L=Listen: How many times to you sit quietly and just listen to your body? Do you know what it really needs? Does it need sleep? Exercise? A vacation? A check up? And, do you take the time to really listen to those in your life--their views, concerns, who they really are, and what they really want from you and their lives? Or, do you concentrate more on what they can do for you? We can learn so much from having the patience to listen instead of jumping in to counter someone else's view or cutting off someone to show that we "are more superior" than they are. Finally, do you listen to your surroundings? Are you aware that the birds are singing outside? Do you stop to notice kids squealing with laughter as they play in the park near your apartment building? Listen, learn, and love yourself, others and the world around you.
I=Inspire: To inspire is to make someone want to do something or feel something. Inspire to be inspiring! What a wonderful gift it is to hear that you are an inspiration to someone. But, you may wonder how to go about being inspiring. A good way to start is to live your life naturally. Be real. Live your true life every day; one in which you are authentic, kind, giving, forgiving, strong, and motivating toward yourself and others. You may face a chronic illness with humor and determination. Or, you may write songs, books, or short stories that cut right to the heart of what others are going through, helping them cope. You may also be the person in the neighborhood who is always ready with a shoulder to cry on, a hand to hold, an ear to listen, or a funny story to cheer others up. Inspiration is different for all of us. Be the difference--make a difference.

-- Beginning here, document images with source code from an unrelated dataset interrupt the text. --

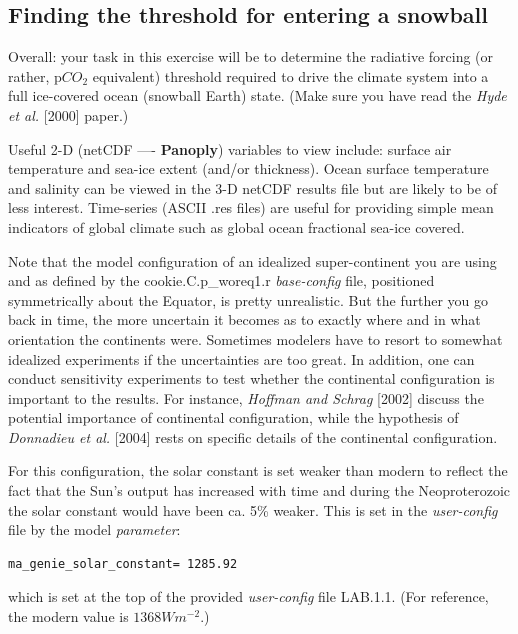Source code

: \newpage

\subsection{Finding the threshold for entering a snowball}

\noindent Overall: your task in this exercise will be to determine the radiative forcing (or rather, p\(CO_{2}\) equivalent) threshold required to drive the climate system into a full ice-covered ocean (snowball Earth) state. (Make sure you have read the \textit{Hyde et al.} [2000] paper.)

Useful 2-D (netCDF —- \textbf{Panoply}) variables to view include: surface air temperature and sea-ice extent (and/or thickness). Ocean surface temperature and salinity can be viewed in the 3-D netCDF results file but are likely to be of less interest. Time-series (ASCII \textsf{\footnotesize .res} files) are useful for providing simple mean indicators of global climate such as global ocean fractional sea-ice covered.

Note that the model configuration of an idealized super-continent you are using and as defined by the \textsf{\footnotesize cookie.C.p\_woreq1.r} \textit{base-config} file, positioned symmetrically about the Equator, is pretty unrealistic. But the further you go back in time, the more uncertain it becomes as to exactly where and in what orientation the continents were. Sometimes modelers have to resort to somewhat idealized experiments if the uncertainties are too great. In addition, one can conduct sensitivity experiments to test whether the continental configuration is important to the results. For instance, \textit{Hoffman and Schrag} [2002] discuss the potential importance of continental configuration, while the hypothesis of \textit{Donnadieu et al.} [2004] rests on specific details of the continental configuration.

For this configuration, the solar constant is set weaker than modern to reflect the fact that the Sun’s output has increased with time and during the Neoproterozoic the solar constant would have been ca. 5\% weaker. This is set in the \textit{user-config} file by the model \textit{parameter}:

\vspace{-1mm}\small\begin{verbatim}
ma_genie_solar_constant= 1285.92
\end{verbatim}\normalsize\vspace{-1mm}
which is set at the top of the provided \textit{user-config} file \textsf{\footnotesize LAB.1.1}. (For reference, the modern value is \( 1368 Wm^{-2}\).)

F=Forgive: It can be very easy to hold onto grudges, past hurts, and misunderstandings. But by doing this, we risk emotional and physical pain. Refusing to let go of these feelings is not good for our health, no matter how much we try to justify it. It festers and gets blown way out of proportion. It serves no real purpose. Forgiveness, on the other hand, frees us from the burden of keeping all the anger, resentment, fear, and pain inside. It allows us to heal the wounds caused by the dispute and move on. Make an effort to personally forgive those who have hurt you. If traveling to meet with them is not possible, write them a heart-felt, honest letter. If they have passed on or you don't know how to reach them, still write the letter and keep it in your journal or somewhere else that is private. There is no need to share it with anyone. This is between you and those who have hurt you alone.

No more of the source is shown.